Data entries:
..........
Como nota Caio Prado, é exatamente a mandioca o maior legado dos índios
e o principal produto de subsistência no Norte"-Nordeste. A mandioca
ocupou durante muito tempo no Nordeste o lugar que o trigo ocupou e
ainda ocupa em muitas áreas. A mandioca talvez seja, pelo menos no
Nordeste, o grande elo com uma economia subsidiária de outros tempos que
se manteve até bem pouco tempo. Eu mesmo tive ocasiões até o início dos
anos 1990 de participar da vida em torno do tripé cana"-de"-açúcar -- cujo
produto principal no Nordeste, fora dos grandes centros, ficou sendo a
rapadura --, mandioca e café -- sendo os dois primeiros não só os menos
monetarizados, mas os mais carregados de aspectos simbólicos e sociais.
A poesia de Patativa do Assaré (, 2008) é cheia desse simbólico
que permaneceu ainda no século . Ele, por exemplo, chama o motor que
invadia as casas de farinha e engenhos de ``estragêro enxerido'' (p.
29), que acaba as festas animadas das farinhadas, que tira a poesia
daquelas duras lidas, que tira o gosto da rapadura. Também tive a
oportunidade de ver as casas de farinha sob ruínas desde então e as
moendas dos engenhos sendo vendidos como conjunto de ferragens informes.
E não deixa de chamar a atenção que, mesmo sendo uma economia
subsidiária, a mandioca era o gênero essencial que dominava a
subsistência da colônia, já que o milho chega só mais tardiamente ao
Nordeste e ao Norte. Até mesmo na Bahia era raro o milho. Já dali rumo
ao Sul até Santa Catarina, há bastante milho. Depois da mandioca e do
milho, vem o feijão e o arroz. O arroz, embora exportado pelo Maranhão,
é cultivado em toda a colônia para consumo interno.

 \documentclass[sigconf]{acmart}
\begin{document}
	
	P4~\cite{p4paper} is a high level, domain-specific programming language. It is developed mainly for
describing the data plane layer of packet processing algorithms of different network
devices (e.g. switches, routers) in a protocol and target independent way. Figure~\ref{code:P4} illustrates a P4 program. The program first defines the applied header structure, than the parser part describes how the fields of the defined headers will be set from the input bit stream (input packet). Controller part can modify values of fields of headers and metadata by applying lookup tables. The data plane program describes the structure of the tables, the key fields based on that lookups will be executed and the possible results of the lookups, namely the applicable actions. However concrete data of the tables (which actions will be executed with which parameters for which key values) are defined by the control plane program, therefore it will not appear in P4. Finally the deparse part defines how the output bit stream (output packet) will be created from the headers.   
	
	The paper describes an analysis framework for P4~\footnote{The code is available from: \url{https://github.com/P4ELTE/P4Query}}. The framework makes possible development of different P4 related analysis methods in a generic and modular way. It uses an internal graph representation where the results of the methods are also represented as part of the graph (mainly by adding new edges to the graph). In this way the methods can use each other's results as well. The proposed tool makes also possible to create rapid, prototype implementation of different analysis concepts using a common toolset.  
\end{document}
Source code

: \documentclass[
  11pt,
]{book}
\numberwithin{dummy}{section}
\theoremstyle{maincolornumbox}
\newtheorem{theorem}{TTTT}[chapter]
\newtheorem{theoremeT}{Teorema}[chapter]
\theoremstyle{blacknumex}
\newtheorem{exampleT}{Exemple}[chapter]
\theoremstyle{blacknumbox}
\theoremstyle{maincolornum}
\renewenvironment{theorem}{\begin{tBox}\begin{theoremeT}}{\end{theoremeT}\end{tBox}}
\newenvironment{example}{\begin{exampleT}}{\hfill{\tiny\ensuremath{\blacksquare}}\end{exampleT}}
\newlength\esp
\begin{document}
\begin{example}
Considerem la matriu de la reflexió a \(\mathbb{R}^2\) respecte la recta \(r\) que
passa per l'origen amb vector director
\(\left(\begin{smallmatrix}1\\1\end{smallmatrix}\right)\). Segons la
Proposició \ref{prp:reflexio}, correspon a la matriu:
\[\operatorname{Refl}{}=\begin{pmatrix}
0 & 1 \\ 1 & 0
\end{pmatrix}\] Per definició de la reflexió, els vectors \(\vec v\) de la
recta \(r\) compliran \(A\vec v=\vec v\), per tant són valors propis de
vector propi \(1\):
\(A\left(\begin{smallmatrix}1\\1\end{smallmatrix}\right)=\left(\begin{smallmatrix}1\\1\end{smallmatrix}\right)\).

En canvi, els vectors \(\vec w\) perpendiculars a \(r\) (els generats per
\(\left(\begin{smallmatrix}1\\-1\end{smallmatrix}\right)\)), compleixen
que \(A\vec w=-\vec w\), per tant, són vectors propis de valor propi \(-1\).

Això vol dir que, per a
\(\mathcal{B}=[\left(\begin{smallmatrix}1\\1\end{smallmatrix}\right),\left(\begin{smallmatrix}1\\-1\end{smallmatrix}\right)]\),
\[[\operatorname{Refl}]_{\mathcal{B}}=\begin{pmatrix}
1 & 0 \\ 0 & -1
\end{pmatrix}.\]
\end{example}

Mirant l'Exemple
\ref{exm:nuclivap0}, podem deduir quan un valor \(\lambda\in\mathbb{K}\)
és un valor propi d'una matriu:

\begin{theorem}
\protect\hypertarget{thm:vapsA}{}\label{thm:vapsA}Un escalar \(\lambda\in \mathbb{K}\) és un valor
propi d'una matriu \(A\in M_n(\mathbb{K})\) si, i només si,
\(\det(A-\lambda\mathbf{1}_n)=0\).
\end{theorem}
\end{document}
..........
● Your objective: Within the data, how many lines hold the word "Norte"? State the number alone.

● Solution: 2